Walaupu tidak pernah mendapat pendidikan formal seperti sekolah Belanda, Opu sejak kecil sudah banyak belajar tentang ilmu agama dan budaya. Ia memang seorang yang “buta huruf” latin, namun ia banyak belajar tentang Al-Qur’an, Fiqh, nahwu, sharaf, dan balaghah. Karena beliau hidup di lingkungan bangswan, beliau juga belajar nilai-nilai moral dan tingkah laku.
Pada tahun 1927, Opu memulai karir organisasi politik dengan menjadi anggota Partai Sarekat Islam Indonesia (PSII) cabang Pare-Pare. Dari keaktifannya sebagai anggota, Opu kemudian terpilih sebagai ketua PSII Wilayah Tanah Luwu Daerah Palopo pada tanggal 14 Januari 1930. Dalam masa kepemimpinannya di PSII, Opu berjuang dengan agama sebagai landasannya. Karena perjuangannya, ia mendapat simpati dan dukungan yang besar dari rakyat.
Karena dukungan dari rakyat yang sangat besar, pihak Belanda mulai menahan Opu agar tidak melanjutkan perjuangannya di PSII. Pihak Belanda yang bekerja sama dengan controleur afdeling Masamba menganggap Opu menghasut rakyat dan melakukan tindakan provolatif agar rakyat tidak lagi percaya kepada pemerintah. Akhirnya, Opu diadili dan dicabut gelar kebangsawanannya. Tidak hanya itu, tekanan juga diberikan kepada suami dan pihak keluarga Opu agar menghentikan kegiatannya di PSII. Setelah berbagai ancaman dari pihak Belanda untuk Opu agar ia menghentikan kegiatan di PSII, Opu akhirnya dipenjara selama 14 bulan pada tahun 1934.

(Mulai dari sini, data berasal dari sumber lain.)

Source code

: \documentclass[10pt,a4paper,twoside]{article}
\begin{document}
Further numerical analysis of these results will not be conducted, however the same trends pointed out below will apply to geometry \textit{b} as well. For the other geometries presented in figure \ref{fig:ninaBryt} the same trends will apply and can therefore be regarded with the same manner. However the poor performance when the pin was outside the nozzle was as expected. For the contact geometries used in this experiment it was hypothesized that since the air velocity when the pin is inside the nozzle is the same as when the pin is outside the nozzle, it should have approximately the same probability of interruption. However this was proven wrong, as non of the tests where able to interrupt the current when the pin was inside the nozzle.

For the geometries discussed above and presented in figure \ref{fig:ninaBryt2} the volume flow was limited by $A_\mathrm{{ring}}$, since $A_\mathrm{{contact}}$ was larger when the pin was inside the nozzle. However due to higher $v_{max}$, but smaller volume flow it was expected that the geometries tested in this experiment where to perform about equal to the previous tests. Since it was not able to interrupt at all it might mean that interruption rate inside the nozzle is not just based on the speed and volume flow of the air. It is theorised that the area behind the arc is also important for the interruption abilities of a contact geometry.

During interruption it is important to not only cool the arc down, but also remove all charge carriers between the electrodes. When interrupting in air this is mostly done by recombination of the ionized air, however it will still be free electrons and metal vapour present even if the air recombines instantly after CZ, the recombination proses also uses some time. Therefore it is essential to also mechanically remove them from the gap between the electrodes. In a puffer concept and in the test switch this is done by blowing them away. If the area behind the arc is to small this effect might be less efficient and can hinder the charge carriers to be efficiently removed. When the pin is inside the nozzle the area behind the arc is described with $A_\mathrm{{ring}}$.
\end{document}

Opu kembali aktif pada masa Revolusi. Opu dan pemuda Sulawesi Selatan berjuang melawan NICA yang kembali ingin menjajah Indonesia. Karena keberaniannya dalam melawan NICA, Opu menjadi buronan nomor satu selama NICA di Sulawesi Selatan. Akhirnya Opu pun tertangkap di Lantoro sehingga ia dibawa ke Watampone dengan berjalan 40 km. Akibat penyiksaan dari Belanda dan Ketua Ditrik Bajo saat itu, ia menjadi tuli dan dijadikan tahanan luar. Opu wafat pada tanggal 10 Februari 1964. Ia dimakamkan di perkuburan raja-raja Lokkoe di Palopo.